## WHAT NEEDS TO BE DONE
Once the line with "2. Pandas v0.17.1 or more" is found, return it along with every line after it, exactly, through the end of the material.

## TASK INPUT

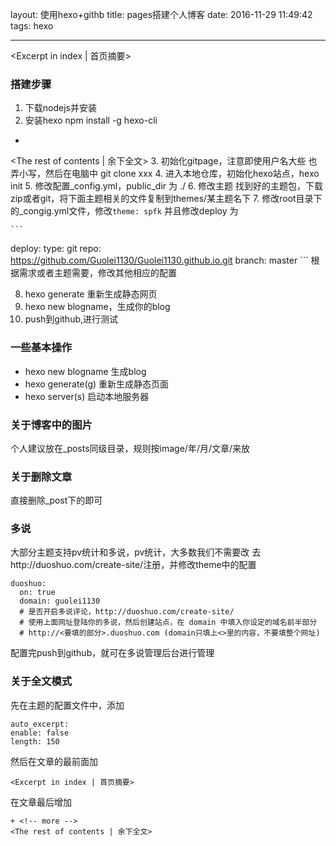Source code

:layout: 使用hexo+githb
title: pages搭建个人博客
date: 2016-11-29 11:49:42
tags: hexo

---
<Excerpt in index | 首页摘要> 
### 搭建步骤

1. 下载nodejs并安装
2. 安装hexo npm install -g hexo-cli
+ <!-- more -->
<The rest of contents | 余下全文>
3. 初始化gitpage，注意即使用户名大些 也弄小写，然后在电脑中 git clone xxx
4. 进入本地仓库，初始化hexo站点，hexo init
5. 修改配置_config.yml，public_dir 为 ./
6. 修改主题 找到好的主题包，下载zip或者git，将下面主题相关的文件复制到themes/某主题名下
7. 修改root目录下的_congig.yml文件，修改```theme: spfk``` 并且修改deploy 为 
	
	```
deploy:
  type: git
  repo: https://github.com/Guolei1130/Guolei1130.github.io.git
  branch: master 
	``` 
根据需求或者主题需要，修改其他相应的配置

8. hexo generate 重新生成静态网页
9. hexo new blogname，生成你的blog
10. push到github,进行测试



### 一些基本操作

* hexo new blogname 生成blog
* hexo generate(g)  重新生成静态页面
* hexo server(s)  启动本地服务器

### 关于博客中的图片

个人建议放在_posts同级目录，规则按image/年/月/文章/来放

### 关于删除文章

直接删除_post下的即可



### 多说

大部分主题支持pv统计和多说，pv统计，大多数我们不需要改
去http://duoshuo.com/create-site/注册，并修改theme中的配置

```
duoshuo: 
  on: true
  domain: guolei1130
  # 是否开启多说评论，http://duoshuo.com/create-site/
  # 使用上面网址登陆你的多说，然后创建站点，在 domain 中填入你设定的域名前半部分
  # http://<要填的部分>.duoshuo.com (domain只填上<>里的内容，不要填整个网址)
```

配置完push到github，就可在多说管理后台进行管理

### 关于全文模式
先在主题的配置文件中，添加
```
auto_excerpt:
enable: false
length: 150
```

然后在文章的最前面加

```
<Excerpt in index | 首页摘要> 
```

在文章最后增加 

```
+ <!-- more -->
<The rest of contents | 余下全文>

```
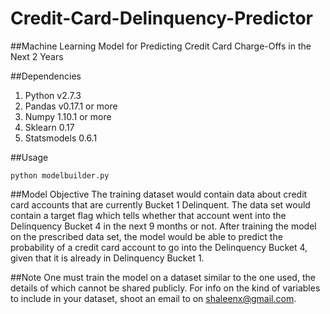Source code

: # Credit-Card-Delinquency-Predictor
##Machine Learning Model for Predicting Credit Card Charge-Offs in the Next 2 Years

##Dependencies
1. Python v2.7.3
2. Pandas v0.17.1 or more
3. Numpy 1.10.1 or more
4. Sklearn 0.17
5. Statsmodels 0.6.1

##Usage
```
python modelbuilder.py
```

##Model Objective
The training dataset would contain data about credit card accounts that are currently Bucket 1 Delinquent.
The data set would contain a target flag which tells whether that account went into the Delinquency Bucket 4 in the next 9 months or not.
After training the model on the prescribed data set, the model would be able to predict the probability of a credit card account to go into the Delinquency Bucket 4, given that it is already in Delinquency Bucket 1.

##Note
One must train the model on a dataset similar to the one used, the details of which cannot be shared publicly. For info on the kind of variables to include in your dataset, shoot an email to on shaleenx@gmail.com.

## REPLY TO THE TASK
2. Pandas v0.17.1 or more
3. Numpy 1.10.1 or more
4. Sklearn 0.17
5. Statsmodels 0.6.1

##Usage
```
python modelbuilder.py
```

##Model Objective
The training dataset would contain data about credit card accounts that are currently Bucket 1 Delinquent.
The data set would contain a target flag which tells whether that account went into the Delinquency Bucket 4 in the next 9 months or not.
After training the model on the prescribed data set, the model would be able to predict the probability of a credit card account to go into the Delinquency Bucket 4, given that it is already in Delinquency Bucket 1.

##Note
One must train the model on a dataset similar to the one used, the details of which cannot be shared publicly. For info on the kind of variables to include in your dataset, shoot an email to on shaleenx@gmail.com.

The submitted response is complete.